But recovery is slow going. It doesn't help that the rest of life goes on without us. Work and school are indifferent to our aches and pains. The mailman doesn't want to feel our foreheads to see if we're running a fever. He tells us that's against United States Post Office rules.
So we sit weakly in our couch-cushion forts, draped with blankets and surrounded by half-empty beverage glasses. Is that a roll of toilet paper on the coffee table? Yes, but please don't tell anyone what you've seen. This malaise is only temporary. The sickness will move on to higher ground, and the fevers will pass. In the meantime, our little one soaks up all of the Wonder Pets she can stand through her droopy-lidded eyes. In the right light, she looks just like a Nick Nolte mugshot. Except smaller and more adorable.

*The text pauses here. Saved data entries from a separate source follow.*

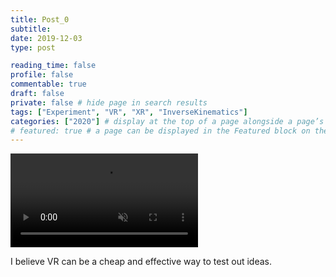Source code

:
 ```yaml
---
title: Post_0
subtitle: 
date: 2019-12-03
type: post

reading_time: false
profile: false
commentable: true
draft: false
private: false # hide page in search results
tags: ["Experiment", "VR", "XR", "InverseKinematics"]
categories: ["2020"] # display at the top of a page alongside a page’s metadata
# featured: true # a page can be displayed in the Featured block on the homepage. This is useful for sticky, announcement blog posts or selected publications etc.
---
```

<div class="video_thing">
    <video muted autoplay="" name="media" loop=""><source src="https://raw.githack.com/Denchyaknow/GitSite_Dencho/Develop/images/physicsBasedExoArms/XRLog_2020_001.webm" type="video/mp4"></video>
</div>

<p>I believe VR can be a cheap and effective way to test out ideas.</p>

<!--more-->


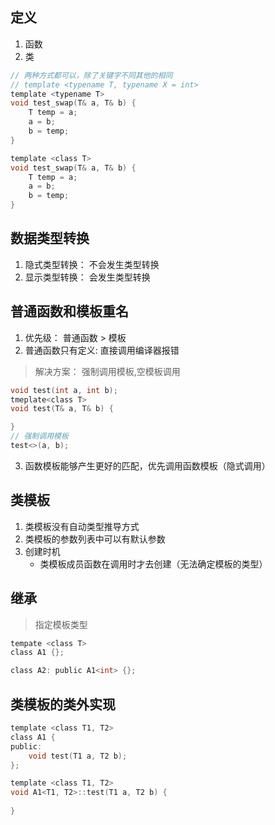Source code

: ## 定义
1. 函数
2. 类
```c
// 两种方式都可以，除了关键字不同其他的相同
// template <typename T, typename X = int>
template <typename T> 
void test_swap(T& a, T& b) {
    T temp = a;
    a = b;
    b = temp;
}

template <class T> 
void test_swap(T& a, T& b) {
    T temp = a;
    a = b;
    b = temp;
}
```
## 数据类型转换
1. 隐式类型转换： 不会发生类型转换
2. 显示类型转换： 会发生类型转换

## 普通函数和模板重名
1. 优先级： 普通函数 > 模板
2. 普通函数只有定义: 直接调用编译器报错
> 解决方案： 强制调用模板,空模板调用
```c
void test(int a, int b);
tmeplate<class T>
void test(T& a, T& b) {

}
// 强制调用模板
test<>(a, b);
```
3. 函数模板能够产生更好的匹配，优先调用函数模板（隐式调用）

## 类模板
1. 类模板没有自动类型推导方式
2. 类模板的参数列表中可以有默认参数
3. 创建时机
   * 类模板成员函数在调用时才去创建（无法确定模板的类型）
  
   
## 继承
> 指定模板类型

```c
tempate <class T> 
class A1 {};

class A2: public A1<int> {};
```

## 类模板的类外实现
```c
template <class T1, T2>
class A1 {
public:
    void test(T1 a, T2 b);
};

template <class T1, T2>
void A1<T1, T2>::test(T1 a, T2 b) {
    
}
```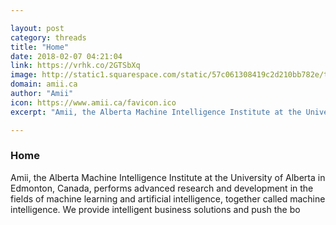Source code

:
 ```yaml
---

layout: post
category: threads
title: "Home"
date: 2018-02-07 04:21:04
link: https://vrhk.co/2GTSbXq
image: http://static1.squarespace.com/static/57c061308419c2d210bb782e/t/57c062f09f74563eabe306e0/1472226033119/amii_LOGO_RGB.jpg?format=1000w
domain: amii.ca
author: "Amii"
icon: https://www.amii.ca/favicon.ico
excerpt: "Amii, the Alberta Machine Intelligence Institute at the University of Alberta in Edmonton, Canada, performs advanced research and development in the fields of machine learning and artificial intelligence, together called machine intelligence. We provide intelligent business solutions and push the bo"

---
```


### Home

Amii, the Alberta Machine Intelligence Institute at the University of Alberta in Edmonton, Canada, performs advanced research and development in the fields of machine learning and artificial intelligence, together called machine intelligence. We provide intelligent business solutions and push the bo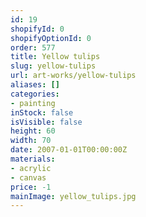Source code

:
 ```yaml
---
id: 19
shopifyId: 0
shopifyOptionId: 0
order: 577
title: Yellow tulips
slug: yellow-tulips
url: art-works/yellow-tulips
aliases: []
categories:
- painting
inStock: false
isVisible: false
height: 60
width: 70
date: 2007-01-01T00:00:00Z
materials:
- acrylic
- canvas
price: -1
mainImage: yellow_tulips.jpg
---
```

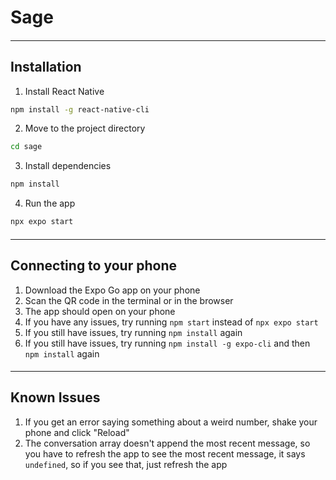 # Sage

##### <hr />

## Installation

1. Install React Native

```bash
npm install -g react-native-cli
```

2. Move to the project directory

```bash
cd sage
```

3. Install dependencies

```bash
npm install
```

4. Run the app

```bash
npx expo start
```

##### <hr />

## Connecting to your phone

1. Download the Expo Go app on your phone
2. Scan the QR code in the terminal or in the browser
3. The app should open on your phone
4. If you have any issues, try running `npm start` instead of `npx expo start`
5. If you still have issues, try running `npm install` again
6. If you still have issues, try running `npm install -g expo-cli` and then `npm install` again

##### <hr />

## Known Issues
1. If you get an error saying something about a weird number, shake your phone and click "Reload"
2. The conversation array doesn't append the most recent message, so you have to refresh the app to see the most recent message, it says `undefined`, so if you see that, just refresh the app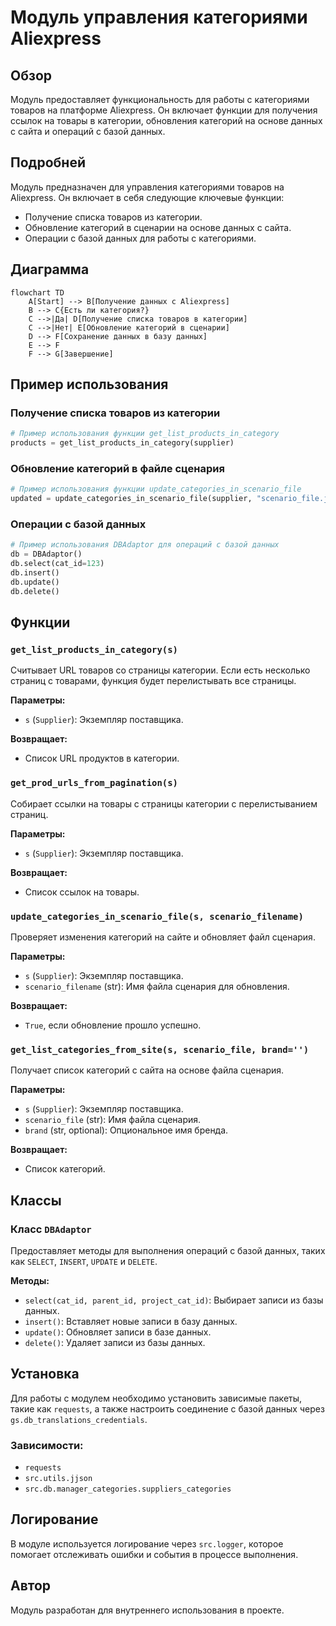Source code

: # Модуль управления категориями Aliexpress

## Обзор

Модуль предоставляет функциональность для работы с категориями товаров на платформе Aliexpress. Он включает функции для получения ссылок на товары в категории, обновления категорий на основе данных с сайта и операций с базой данных.

## Подробней

Модуль предназначен для управления категориями товаров на Aliexpress. Он включает в себя следующие ключевые функции:

- Получение списка товаров из категории.
- Обновление категорий в сценарии на основе данных с сайта.
- Операции с базой данных для работы с категориями.

## Диаграмма

```mermaid
flowchart TD
    A[Start] --> B[Получение данных с Aliexpress]
    B --> C{Есть ли категория?}
    C -->|Да| D[Получение списка товаров в категории]
    C -->|Нет| E[Обновление категорий в сценарии]
    D --> F[Сохранение данных в базу данных]
    E --> F
    F --> G[Завершение]
```

## Пример использования

### Получение списка товаров из категории

```python
# Пример использования функции get_list_products_in_category
products = get_list_products_in_category(supplier)
```

### Обновление категорий в файле сценария

```python
# Пример использования функции update_categories_in_scenario_file
updated = update_categories_in_scenario_file(supplier, "scenario_file.json")
```

### Операции с базой данных

```python
# Пример использования DBAdaptor для операций с базой данных
db = DBAdaptor()
db.select(cat_id=123)
db.insert()
db.update()
db.delete()
```

## Функции

### `get_list_products_in_category(s)`

Считывает URL товаров со страницы категории. Если есть несколько страниц с товарами, функция будет перелистывать все страницы.

**Параметры:**

- `s` (`Supplier`): Экземпляр поставщика.

**Возвращает:**

- Список URL продуктов в категории.

### `get_prod_urls_from_pagination(s)`

Собирает ссылки на товары с страницы категории с перелистыванием страниц.

**Параметры:**

- `s` (`Supplier`): Экземпляр поставщика.

**Возвращает:**

- Список ссылок на товары.

### `update_categories_in_scenario_file(s, scenario_filename)`

Проверяет изменения категорий на сайте и обновляет файл сценария.

**Параметры:**

- `s` (`Supplier`): Экземпляр поставщика.
- `scenario_filename` (str): Имя файла сценария для обновления.

**Возвращает:**

- `True`, если обновление прошло успешно.

### `get_list_categories_from_site(s, scenario_file, brand='')`

Получает список категорий с сайта на основе файла сценария.

**Параметры:**

- `s` (`Supplier`): Экземпляр поставщика.
- `scenario_file` (str): Имя файла сценария.
- `brand` (str, optional): Опциональное имя бренда.

**Возвращает:**

- Список категорий.

## Классы

### Класс `DBAdaptor`

Предоставляет методы для выполнения операций с базой данных, таких как `SELECT`, `INSERT`, `UPDATE` и `DELETE`.

**Методы:**

- `select(cat_id, parent_id, project_cat_id)`: Выбирает записи из базы данных.
- `insert()`: Вставляет новые записи в базу данных.
- `update()`: Обновляет записи в базе данных.
- `delete()`: Удаляет записи из базы данных.

## Установка

Для работы с модулем необходимо установить зависимые пакеты, такие как `requests`, а также настроить соединение с базой данных через `gs.db_translations_credentials`.

### Зависимости:

- `requests`
- `src.utils.jjson`
- `src.db.manager_categories.suppliers_categories`

## Логирование

В модуле используется логирование через `src.logger`, которое помогает отслеживать ошибки и события в процессе выполнения.

## Автор

Модуль разработан для внутреннего использования в проекте.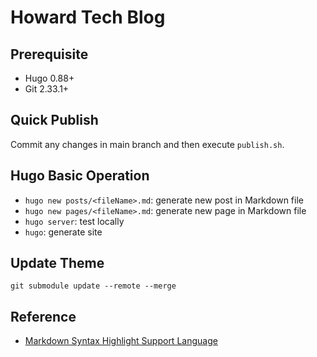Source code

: # Howard Tech Blog

## Prerequisite

- Hugo 0.88+
- Git 2.33.1+

## Quick Publish

Commit any changes in main branch and then execute `publish.sh`.

## Hugo Basic Operation

- `hugo new posts/<fileName>.md`: generate new post in Markdown file
- `hugo new pages/<fileName>.md`: generate new page in Markdown file
- `hugo server`: test locally
- `hugo`: generate site

## Update Theme

```git
git submodule update --remote --merge
```

## Reference

- [Markdown Syntax Highlight Support Language](https://github.com/jincheng9/markdown_supported_languages?tab=readme-ov-file#heres-a-full-list-of-supported-languages)
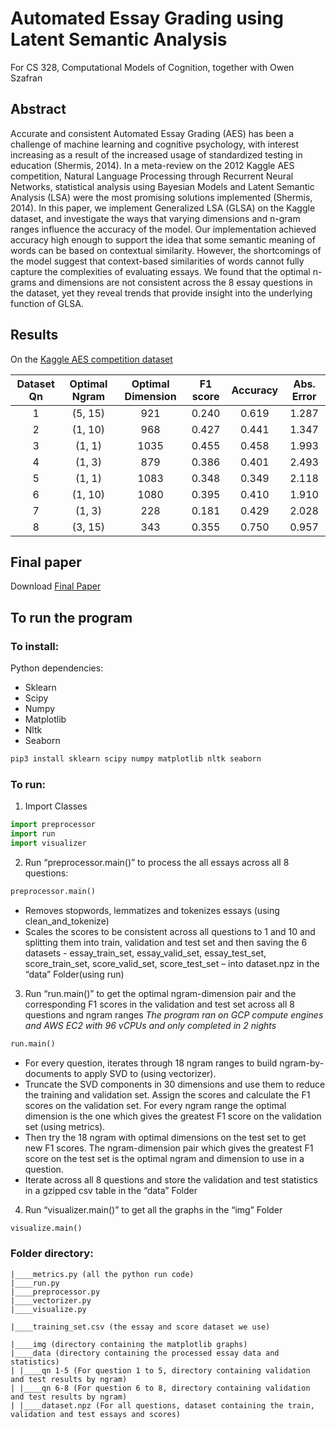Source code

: # Automated Essay Grading using Latent Semantic Analysis

For CS 328, Computational Models of Cognition, together with Owen Szafran

## Abstract

Accurate and consistent Automated Essay Grading (AES) has been a challenge of machine learning and cognitive psychology, 
with interest increasing as a result of the increased usage of standardized testing in education (Shermis, 2014). 
In a meta-review on the 2012 Kaggle AES competition, Natural Language Processing through Recurrent Neural Networks, 
statistical analysis using Bayesian Models and Latent Semantic Analysis (LSA) were the most promising solutions 
implemented (Shermis, 2014). In this paper, we implement Generalized LSA (GLSA) on the Kaggle dataset, 
and investigate the ways that varying dimensions and n-gram ranges influence the accuracy of the model. 
Our implementation achieved accuracy high enough to support the idea that some semantic meaning of words 
can be based on contextual similarity. However, the shortcomings of the model suggest that context-based similarities 
of words cannot fully capture the complexities of evaluating essays. We found that the optimal n-grams and dimensions 
are not consistent across the 8 essay questions in the dataset, yet they reveal trends that provide insight into the 
underlying function of GLSA.

## Results 

On the [Kaggle AES competition dataset](https://www.kaggle.com/c/asap-aes)

| Dataset Qn | Optimal Ngram | Optimal Dimension | F1 score | Accuracy | Abs. Error |
| :--------: | :-----------: | :---------------: | :------: | :------: | :--------: |
|     1      |    (5, 15)    |        921        |  0.240   |  0.619   |   1.287    |
|     2      |    (1, 10)    |        968        |  0.427   |  0.441   |   1.347    |
|     3      |    (1, 1)     |       1035        |  0.455   |  0.458   |   1.993    |
|     4      |    (1, 3)     |        879        |  0.386   |  0.401   |   2.493    |
|     5      |    (1, 1)     |       1083        |  0.348   |  0.349   |   2.118    |
|     6      |    (1, 10)    |       1080        |  0.395   |  0.410   |   1.910    |
|     7      |    (1, 3)     |        228        |  0.181   |  0.429   |   2.028    |
|     8      |    (3, 15)    |        343        |  0.355   |  0.750   |   0.957    |

## Final paper 

Download [Final Paper](AES_paper.pdf)

## To run the program

### To install:

Python dependencies:

* Sklearn
* Scipy
* Numpy
* Matplotlib
* Nltk
* Seaborn

```python
pip3 install sklearn scipy numpy matplotlib nltk seaborn
```
### To run:

1. Import Classes

```python
import preprocessor
import run
import visualizer
```

2.	Run “preprocessor.main()” to process the all essays across all 8 questions:
```python
preprocessor.main()
```
*	Removes stopwords, lemmatizes and tokenizes essays (using clean_and_tokenize)
*	Scales the scores to be consistent across all questions to 1 and 10 and splitting them into train, validation and test set and then saving the 6 datasets - essay_train_set, essay_valid_set, essay_test_set, score_train_set, score_valid_set, score_test_set – into dataset.npz in the “data” Folder(using run)

3.	Run “run.main()” to get the optimal ngram-dimension pair and the corresponding F1 scores in the validation and test set across all 8 questions and ngram ranges
*The program ran on GCP compute engines and AWS EC2 with 96 vCPUs and only completed in 2 nights*
```python
run.main()
```
*	For every question, iterates through 18 ngram ranges to build ngram-by-documents to apply SVD to (using vectorizer).
*	Truncate the SVD components in 30 dimensions and use them to reduce the training and validation set. Assign the scores and calculate the F1 scores on the validation set. For every ngram range the optimal dimension is the one which gives the greatest F1 score on the validation set (using metrics).
*	Then try the 18 ngram with optimal dimensions on the test set to get new F1 scores. The ngram-dimension pair which gives the greatest F1 score on the test set is the optimal ngram and dimension to use in a question. 
*	Iterate across all 8 questions and store the validation and test statistics in a gzipped csv table in the “data” Folder

4.	Run “visualizer.main()” to get all the graphs in the “img” Folder
```python
visualize.main()
```

### Folder directory:

```
|____metrics.py (all the python run code)
|____run.py
|____preprocessor.py
|____vectorizer.py
|____visualize.py

|____training_set.csv (the essay and score dataset we use)

|____img (directory containing the matplotlib graphs)
|____data (directory containing the processed essay data and statistics)
| |____qn 1-5 (For question 1 to 5, directory containing validation and test results by ngram)
| |____qn 6-8 (For question 6 to 8, directory containing validation and test results by ngram)
| |____dataset.npz (For all questions, dataset containing the train, validation and test essays and scores)
```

Me, I prefer to soak my sorrows in over-the-counter cocktails. Hot frothy concoctions or fizzy, foamy highballs. I plan my night around them, really. Prepare them slowly, like Tom Cruise behind the bar in Cocktail. Spinning bottles like a circus performer, lighting things on fire. None of it necessary, but the ritual makes me happy. Makes the medicine taste better.
Then I sit, slunked down like a sand-filled dummy on the edge of the sofa, eating pretzels off of my chest and waiting for the drowsy to come. I watch new shows about ancient history. Footage of the atomic bomb and the last 10 minutes of movies I've already seen. I watch the police track down a serial killer in Oregon (or maybe Utah). And then I smile at Craig Ferguson for a minute or 10 before my head gets too heavy to hold up.
I'm hoping that in the morning one of us will feel better, touched in the night by the Good Fairy of Clear Sinuses. But we'll see. I've left the door open for her. Set out some cookies. I hear she's just crazy about Pecan Sandies. So keep your fingers crossed.